Après le match nul encourageant face à la Côte d’Ivoire (1-1), David Pagou savourait une victoire plus grande que le résultat : celle d’une équipe nationale enfin débarrassée des turbulences fédérales qui ont longtemps miné son potentiel.
Il y a quelques mois encore, les Lions Indomptables faisaient davantage la une pour les querelles internes à la Fédération camerounaise de football que pour leurs performances sur le terrain. Aujourd’hui, le vent a tourné. Et David Pagou, le sélectionneur national, ne cache pas son soulagement.
Au sortir du match nul concédé face aux Éléphants ivoiriens, champions d’Afrique en titre, Pagou a tenu à souligner un changement fondamental dans l’atmosphère qui entoure son équipe. « Aujourd’hui, on ne parle plus de problème au sein de la Fédération. Vous avez vu comment les ondes sont positives autour de l’équipe », a déclaré le technicien avec une pointe de satisfaction dans la voix.
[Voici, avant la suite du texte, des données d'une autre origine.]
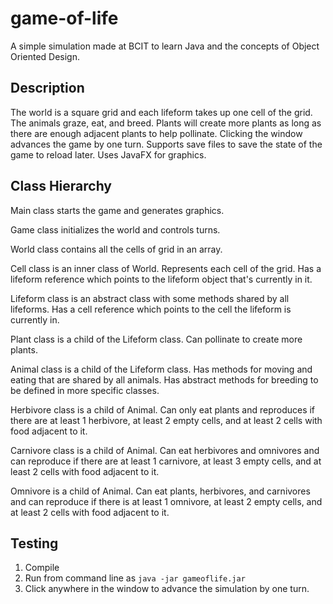 # game-of-life
 A simple simulation made at BCIT to learn Java and the concepts of Object Oriented Design.

## Description
The world is a square grid and each lifeform takes up one cell of the grid. The animals graze, eat, and breed. Plants will create more plants as long as there are enough adjacent plants to help pollinate. Clicking the window advances the game by one turn. Supports save files to save the state of the game to reload later. Uses JavaFX for graphics.

## Class Hierarchy

Main class starts the game and generates graphics.

Game class initializes the world and controls turns.

World class contains all the cells of grid in an array.

Cell class is an inner class of World. Represents each cell of the grid. Has a lifeform reference which points to the lifeform object that's currently in it. 

Lifeform class is an abstract class with some methods shared by all lifeforms. Has a cell reference which points to the cell the lifeform is currently in.

Plant class is a child of the Lifeform class. Can pollinate to create more plants.

Animal class is a child of the Lifeform class. Has methods for moving and eating that are shared by all animals. Has abstract methods for breeding to be defined in more specific classes.

Herbivore class is a child of Animal. Can only eat plants and reproduces if there are at least 1 herbivore, at least 2 empty cells, and at least 2 cells with food adjacent to it.

Carnivore class is a child of Animal. Can eat herbivores and omnivores and can reproduce if there are at least 1 carnivore, at least 3 empty cells, and at least 2 cells with food adjacent to it.

Omnivore is a child of Animal. Can eat plants, herbivores, and carnivores and can reproduce if there is at least 1 omnivore, at least 2 empty cells, and at least 2 cells with food adjacent to it.

## Testing

1. Compile
2. Run from command line as `java -jar gameoflife.jar`
3. Click anywhere in the window to advance the simulation by one turn.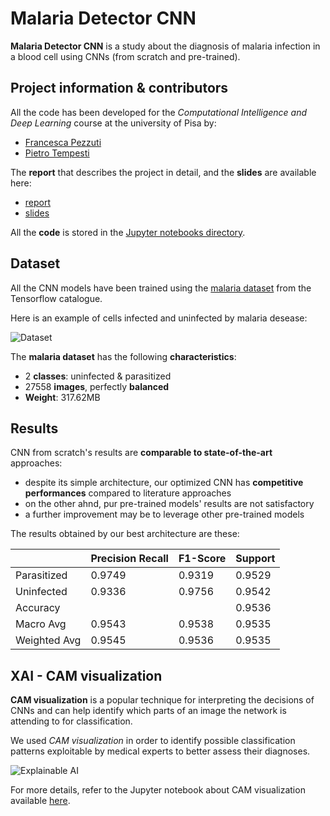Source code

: 
# Malaria Detector CNN

**Malaria Detector CNN** is a study about the diagnosis of malaria infection in a blood cell using CNNs (from scratch and pre-trained).

## Project information & contributors

All the code has been developed for the _Computational Intelligence and Deep Learning_ course at the university of Pisa by:
- [Francesca Pezzuti](https://github.com/fpezzuti)
- [Pietro Tempesti](https://github.com/PieTempesti98)

The **report** that describes the project in detail, and the **slides** are available here:
- [report](./report.pdf)
- [slides](./slides.pdf)

All the **code** is stored in the [Jupyter notebooks directory](./jupyter_notebooks/).

## Dataset

All the CNN models have been trained using the [malaria dataset](https://www.tensorflow.org/datasets/catalog/malaria?hl=en) from the Tensorflow catalogue.

Here is an example of cells infected and uninfected by malaria desease:

![Dataset](https://github.com/fpezzuti/MalariaDetector/assets/75533556/219716b2-484a-4832-abac-94baf84f510e)

The **malaria dataset** has the following **characteristics**:
- 2 **classes**: uninfected & parasitized
- 27558 **images**, perfectly **balanced**
- **Weight**: 317.62MB

## Results
CNN from scratch's results are **comparable to state-of-the-art** approaches:
- despite its simple architecture, our optimized CNN has **competitive performances** compared to literature approaches
- on the other ahnd, pur pre-trained models' results are not satisfactory
- a further improvement may be to leverage other pre-trained models

The results obtained by our best architecture are these:

| | Precision Recall | F1-Score | Support |
| --- | --- | --- | --- |
| Parasitized | 0.9749 | 0.9319 | 0.9529 | 2086 |
| Uninfected | 0.9336 | 0.9756 | 0.9542 | 2048 |
| Accuracy | | | 0.9536 | 4134 |
| Macro Avg | 0.9543 | 0.9538 | 0.9535 | 4134 | 
| Weighted Avg | 0.9545 | 0.9536 | 0.9535 | 4134 |

## XAI - CAM visualization
**CAM visualization** is a popular technique for interpreting the decisions of CNNs and can help identify which parts of an
image the network is attending to for classification.

We used _CAM visualization_ in order to identify possible classification patterns exploitable by medical experts to better assess their diagnoses.

![Explainable AI](https://github.com/fpezzuti/MalariaDetector/assets/75533556/b8dd45f0-13b8-4560-9b75-74b9106c8bdb)

For more details, refer to the Jupyter notebook about CAM visualization available [here](./jupyter_notebooks/CAM_visualization.ipynb).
Cette sérénité retrouvée à la Fecafoot n’est pas un détail anodin. Elle constitue le terreau sur lequel les Lions peuvent désormais bâtir leur reconstruction. Le contraste est saisissant avec les périodes d’instabilité qui ont si souvent parasité les ambitions camerounaises, minant la cohésion et détournant l’attention des objectifs sportifs.
Une performance qui parle d’elle-même
Sur le terrain, les effets de cette accalmie administrative se sont fait sentir. Face à une formation ivoirienne expérimentée et auréolée de son titre continental, les jeunes pousses camerounaises ont fait preuve d’une détermination remarquable. Le but de Junior Tchamadeu a permis aux Lions d’arracher un point précieux dans une rencontre disputée de bout en bout.
« Heureusement, il y a eu notre jeunesse qui a couru énormément et qui a tenu tête à cette belle équipe », a analysé Pagou, qui refuse pourtant de crier victoire trop vite. Le sélectionneur garde la tête froide, conscient que le chemin reste long. « On a fait match nul, mais on ne peut pas considérer ça comme une victoire, même s’il y avait la place pour prendre les trois points », tempère-t-il.
L’ambition retrouvée
Ce qui transparaît dans les propos de David Pagou, c’est une confiance progressivement reconstruite. Le technicien estime que son équipe a prouvé qu’elle pouvait rivaliser avec les meilleurs du continent. « Le niveau de notre équipe est en progression. On a tenu tête à la Côte d’Ivoire, champion en titre, avec des joueurs matures », s’est-il félicité, avant d’ajouter avec prudence : « On peut se situer au même niveau, même si je n’ai pas envie de le dire ni de le croire. »
Cette humilité assumée n’empêche pas l’ambition. Pour Pagou, le message est clair : le Cameroun travaille pour « challenger les grands ». Et ce match nul face aux Éléphants constitue une pierre de plus dans l’édifice d’une reconstruction qui, enfin, peut se faire dans la durée et la stabilité.
« On va continuer de progresser », a conclu le sélectionneur. Une promesse qui, dans le contexte actuel d’apaisement à la Fecafoot, prend une dimension bien plus crédible qu’auparavant. Les Lions Indomptables ont retrouvé ce qui leur manquait le plus : la paix nécessaire pour rugir de nouveau sur la scène africaine.